(Saved entries)
Start of Block

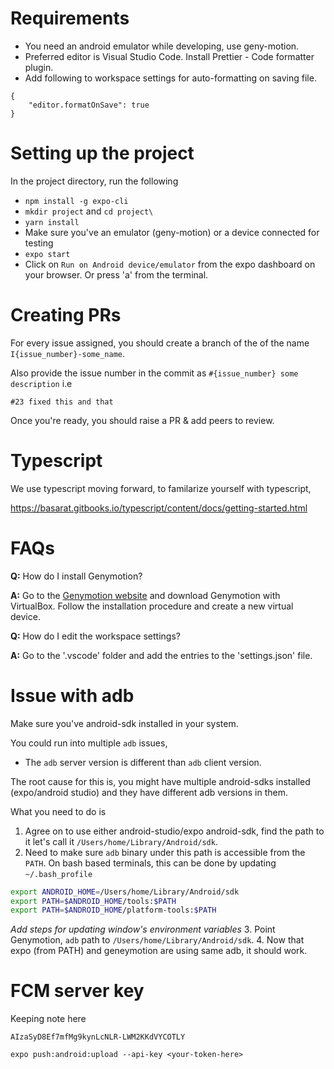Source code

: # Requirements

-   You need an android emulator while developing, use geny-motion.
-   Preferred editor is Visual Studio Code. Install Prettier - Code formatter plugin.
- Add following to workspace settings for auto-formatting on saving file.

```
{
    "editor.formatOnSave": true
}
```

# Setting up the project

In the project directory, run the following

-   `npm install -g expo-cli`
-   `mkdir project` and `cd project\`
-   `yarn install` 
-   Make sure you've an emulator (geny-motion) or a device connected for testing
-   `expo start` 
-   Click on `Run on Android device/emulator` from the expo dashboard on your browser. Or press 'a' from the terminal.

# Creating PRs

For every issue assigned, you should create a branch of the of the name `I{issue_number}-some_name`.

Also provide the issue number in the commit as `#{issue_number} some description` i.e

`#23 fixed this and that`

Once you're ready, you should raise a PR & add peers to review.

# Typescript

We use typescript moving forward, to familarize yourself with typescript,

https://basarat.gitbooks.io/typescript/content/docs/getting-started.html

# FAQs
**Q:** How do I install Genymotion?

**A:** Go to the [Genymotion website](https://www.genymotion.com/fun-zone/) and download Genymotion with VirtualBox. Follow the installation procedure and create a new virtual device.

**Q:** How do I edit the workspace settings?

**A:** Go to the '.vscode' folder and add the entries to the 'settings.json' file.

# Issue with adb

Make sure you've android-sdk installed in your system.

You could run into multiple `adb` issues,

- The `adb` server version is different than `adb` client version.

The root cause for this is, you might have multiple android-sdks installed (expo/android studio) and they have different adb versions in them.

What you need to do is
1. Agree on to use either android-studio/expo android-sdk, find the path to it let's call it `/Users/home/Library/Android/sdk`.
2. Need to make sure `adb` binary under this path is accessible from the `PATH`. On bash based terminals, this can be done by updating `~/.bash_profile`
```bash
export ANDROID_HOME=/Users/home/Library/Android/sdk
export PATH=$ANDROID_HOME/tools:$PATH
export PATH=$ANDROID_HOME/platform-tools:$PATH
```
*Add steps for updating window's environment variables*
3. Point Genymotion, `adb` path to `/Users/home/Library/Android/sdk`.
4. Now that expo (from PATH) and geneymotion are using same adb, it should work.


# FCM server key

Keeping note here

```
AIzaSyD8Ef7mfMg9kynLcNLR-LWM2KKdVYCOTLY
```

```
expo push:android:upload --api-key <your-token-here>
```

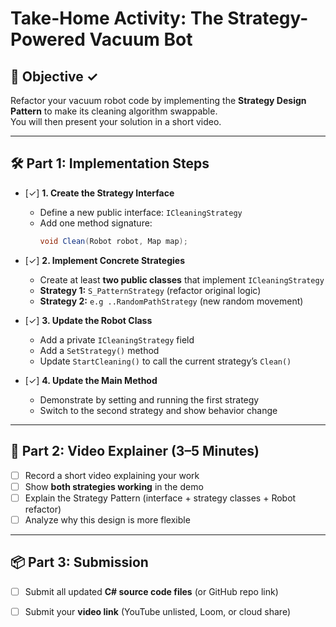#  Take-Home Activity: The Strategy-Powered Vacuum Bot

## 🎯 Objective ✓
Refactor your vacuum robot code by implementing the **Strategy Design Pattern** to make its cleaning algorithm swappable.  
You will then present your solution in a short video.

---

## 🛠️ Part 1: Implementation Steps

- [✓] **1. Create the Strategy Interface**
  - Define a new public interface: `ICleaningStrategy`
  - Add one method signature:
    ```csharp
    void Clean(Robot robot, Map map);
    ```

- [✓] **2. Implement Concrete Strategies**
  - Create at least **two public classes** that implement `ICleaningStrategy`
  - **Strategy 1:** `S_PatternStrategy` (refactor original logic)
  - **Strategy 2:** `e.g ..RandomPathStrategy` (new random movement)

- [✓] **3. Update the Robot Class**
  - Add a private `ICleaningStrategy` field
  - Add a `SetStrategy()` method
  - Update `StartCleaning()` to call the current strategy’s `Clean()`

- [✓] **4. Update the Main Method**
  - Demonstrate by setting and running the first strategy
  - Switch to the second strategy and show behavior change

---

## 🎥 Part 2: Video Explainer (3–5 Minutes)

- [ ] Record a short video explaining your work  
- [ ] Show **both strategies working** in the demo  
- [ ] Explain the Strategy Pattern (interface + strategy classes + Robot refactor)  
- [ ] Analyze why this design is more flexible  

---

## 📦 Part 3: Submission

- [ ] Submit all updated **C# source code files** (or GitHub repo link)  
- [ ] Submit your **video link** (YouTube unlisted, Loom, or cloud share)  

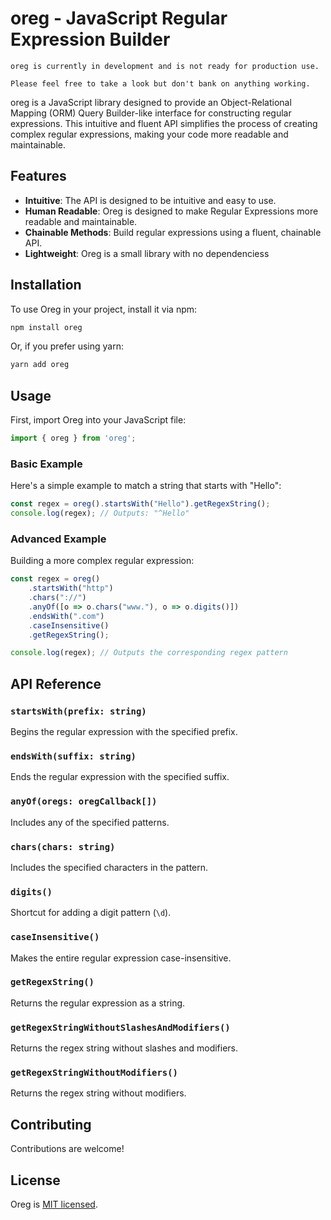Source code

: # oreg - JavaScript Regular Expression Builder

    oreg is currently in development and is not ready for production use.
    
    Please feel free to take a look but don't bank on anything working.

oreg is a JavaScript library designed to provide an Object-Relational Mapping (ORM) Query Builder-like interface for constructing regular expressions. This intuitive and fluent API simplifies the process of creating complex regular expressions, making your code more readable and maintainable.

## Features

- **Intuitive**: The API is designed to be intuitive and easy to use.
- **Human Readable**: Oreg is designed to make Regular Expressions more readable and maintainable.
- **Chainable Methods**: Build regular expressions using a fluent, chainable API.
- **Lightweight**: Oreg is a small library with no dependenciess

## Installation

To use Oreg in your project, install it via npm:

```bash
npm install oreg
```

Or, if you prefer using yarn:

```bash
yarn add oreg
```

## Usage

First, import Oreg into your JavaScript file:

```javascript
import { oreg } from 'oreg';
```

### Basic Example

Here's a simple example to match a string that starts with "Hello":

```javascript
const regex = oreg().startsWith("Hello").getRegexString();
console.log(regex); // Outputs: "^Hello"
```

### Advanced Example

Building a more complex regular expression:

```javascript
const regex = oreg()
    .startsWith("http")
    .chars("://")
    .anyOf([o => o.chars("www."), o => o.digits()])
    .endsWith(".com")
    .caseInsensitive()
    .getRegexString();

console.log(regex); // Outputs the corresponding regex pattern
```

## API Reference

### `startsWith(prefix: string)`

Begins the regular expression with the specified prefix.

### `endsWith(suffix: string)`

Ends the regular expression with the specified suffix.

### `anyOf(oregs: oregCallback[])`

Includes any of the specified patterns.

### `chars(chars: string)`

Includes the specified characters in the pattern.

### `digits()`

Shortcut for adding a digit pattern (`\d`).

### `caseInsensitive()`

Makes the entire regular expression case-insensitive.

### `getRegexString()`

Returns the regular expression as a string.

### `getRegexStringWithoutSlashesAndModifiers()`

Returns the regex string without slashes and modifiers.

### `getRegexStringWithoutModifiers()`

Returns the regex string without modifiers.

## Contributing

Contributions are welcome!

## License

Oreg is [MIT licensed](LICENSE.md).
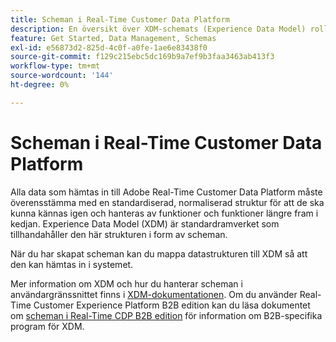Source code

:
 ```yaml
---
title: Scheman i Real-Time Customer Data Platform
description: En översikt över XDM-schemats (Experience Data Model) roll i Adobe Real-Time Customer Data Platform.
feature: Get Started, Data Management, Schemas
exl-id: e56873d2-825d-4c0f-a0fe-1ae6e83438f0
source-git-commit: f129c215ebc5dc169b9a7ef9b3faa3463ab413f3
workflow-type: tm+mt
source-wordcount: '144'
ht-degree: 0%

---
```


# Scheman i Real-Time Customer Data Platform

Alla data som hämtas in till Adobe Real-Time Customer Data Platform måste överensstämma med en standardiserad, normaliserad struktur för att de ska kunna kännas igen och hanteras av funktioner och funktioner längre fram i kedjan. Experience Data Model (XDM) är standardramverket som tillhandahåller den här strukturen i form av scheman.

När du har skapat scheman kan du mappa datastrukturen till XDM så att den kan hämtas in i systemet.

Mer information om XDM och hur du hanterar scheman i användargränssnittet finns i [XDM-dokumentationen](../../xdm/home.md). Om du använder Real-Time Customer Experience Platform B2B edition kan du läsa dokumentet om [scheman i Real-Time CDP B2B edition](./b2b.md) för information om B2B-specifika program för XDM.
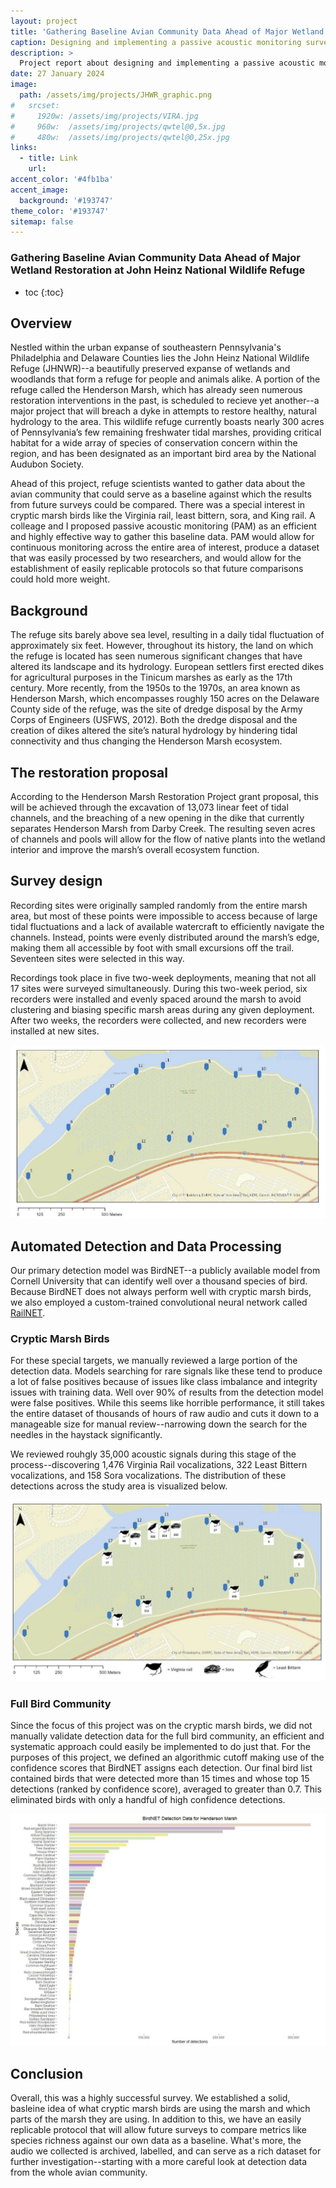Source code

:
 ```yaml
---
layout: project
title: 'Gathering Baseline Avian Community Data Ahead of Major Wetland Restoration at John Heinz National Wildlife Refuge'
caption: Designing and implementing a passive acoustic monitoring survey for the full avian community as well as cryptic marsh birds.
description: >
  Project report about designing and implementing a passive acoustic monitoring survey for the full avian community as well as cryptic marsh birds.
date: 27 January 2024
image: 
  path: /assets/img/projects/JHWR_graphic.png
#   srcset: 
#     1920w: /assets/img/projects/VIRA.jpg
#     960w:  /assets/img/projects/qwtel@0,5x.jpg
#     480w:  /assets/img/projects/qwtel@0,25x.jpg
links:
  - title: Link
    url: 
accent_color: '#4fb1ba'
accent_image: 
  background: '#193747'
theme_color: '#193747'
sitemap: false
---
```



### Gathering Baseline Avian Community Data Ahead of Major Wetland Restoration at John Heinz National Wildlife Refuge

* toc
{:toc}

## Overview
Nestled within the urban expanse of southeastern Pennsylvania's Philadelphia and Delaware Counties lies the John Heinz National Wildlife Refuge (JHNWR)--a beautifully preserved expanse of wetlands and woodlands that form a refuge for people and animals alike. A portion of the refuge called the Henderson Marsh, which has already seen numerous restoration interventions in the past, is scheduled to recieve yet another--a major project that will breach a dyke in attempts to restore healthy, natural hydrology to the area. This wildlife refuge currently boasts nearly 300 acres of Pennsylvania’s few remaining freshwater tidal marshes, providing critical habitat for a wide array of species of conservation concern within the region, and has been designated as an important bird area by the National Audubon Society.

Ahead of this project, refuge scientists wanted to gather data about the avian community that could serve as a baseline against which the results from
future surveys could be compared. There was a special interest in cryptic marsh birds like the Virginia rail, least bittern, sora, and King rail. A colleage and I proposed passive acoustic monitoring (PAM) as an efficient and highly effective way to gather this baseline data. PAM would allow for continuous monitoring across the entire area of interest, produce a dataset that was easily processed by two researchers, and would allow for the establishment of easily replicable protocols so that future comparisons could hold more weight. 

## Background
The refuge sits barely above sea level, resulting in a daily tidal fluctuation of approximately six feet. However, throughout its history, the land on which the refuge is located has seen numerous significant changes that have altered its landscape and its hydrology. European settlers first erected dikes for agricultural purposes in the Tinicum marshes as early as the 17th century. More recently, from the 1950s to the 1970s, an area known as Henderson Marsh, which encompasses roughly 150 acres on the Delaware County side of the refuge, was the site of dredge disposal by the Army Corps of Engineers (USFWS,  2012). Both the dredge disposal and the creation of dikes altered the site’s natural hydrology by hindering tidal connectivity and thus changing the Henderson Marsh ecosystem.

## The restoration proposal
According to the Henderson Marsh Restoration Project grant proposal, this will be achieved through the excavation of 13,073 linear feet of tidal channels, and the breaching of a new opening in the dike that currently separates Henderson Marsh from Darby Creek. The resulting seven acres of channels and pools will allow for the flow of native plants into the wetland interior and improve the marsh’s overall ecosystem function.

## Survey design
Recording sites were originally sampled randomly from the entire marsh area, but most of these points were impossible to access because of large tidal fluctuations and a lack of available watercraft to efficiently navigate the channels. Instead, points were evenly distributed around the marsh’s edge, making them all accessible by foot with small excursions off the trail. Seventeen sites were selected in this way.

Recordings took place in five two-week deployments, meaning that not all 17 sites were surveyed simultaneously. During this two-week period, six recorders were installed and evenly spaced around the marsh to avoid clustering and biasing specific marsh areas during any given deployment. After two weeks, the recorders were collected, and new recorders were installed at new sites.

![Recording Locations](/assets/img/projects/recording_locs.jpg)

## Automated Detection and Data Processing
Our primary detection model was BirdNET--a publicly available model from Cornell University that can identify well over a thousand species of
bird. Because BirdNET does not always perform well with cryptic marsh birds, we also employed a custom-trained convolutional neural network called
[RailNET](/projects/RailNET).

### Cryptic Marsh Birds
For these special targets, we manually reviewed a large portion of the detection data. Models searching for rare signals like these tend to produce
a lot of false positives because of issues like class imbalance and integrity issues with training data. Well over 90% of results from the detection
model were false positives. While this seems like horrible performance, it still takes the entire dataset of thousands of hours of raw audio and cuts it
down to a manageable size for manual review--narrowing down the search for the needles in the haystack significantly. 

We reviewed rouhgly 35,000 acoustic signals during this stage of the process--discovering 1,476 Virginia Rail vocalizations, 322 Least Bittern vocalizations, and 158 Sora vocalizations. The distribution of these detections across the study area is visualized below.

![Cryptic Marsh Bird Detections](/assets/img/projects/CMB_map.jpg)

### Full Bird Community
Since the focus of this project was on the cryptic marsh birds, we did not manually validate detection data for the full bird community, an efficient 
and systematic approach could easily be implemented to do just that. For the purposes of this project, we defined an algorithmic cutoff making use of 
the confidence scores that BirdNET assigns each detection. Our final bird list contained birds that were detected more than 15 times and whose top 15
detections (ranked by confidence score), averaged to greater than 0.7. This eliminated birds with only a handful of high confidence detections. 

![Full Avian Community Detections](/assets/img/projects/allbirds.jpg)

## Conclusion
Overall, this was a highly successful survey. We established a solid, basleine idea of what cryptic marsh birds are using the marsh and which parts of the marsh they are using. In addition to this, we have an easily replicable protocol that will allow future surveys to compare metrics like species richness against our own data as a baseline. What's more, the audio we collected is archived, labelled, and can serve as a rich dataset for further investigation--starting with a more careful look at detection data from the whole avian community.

End of Block

Looking at the records above, how many lines contain "numerous"? Answer with the number alone.

2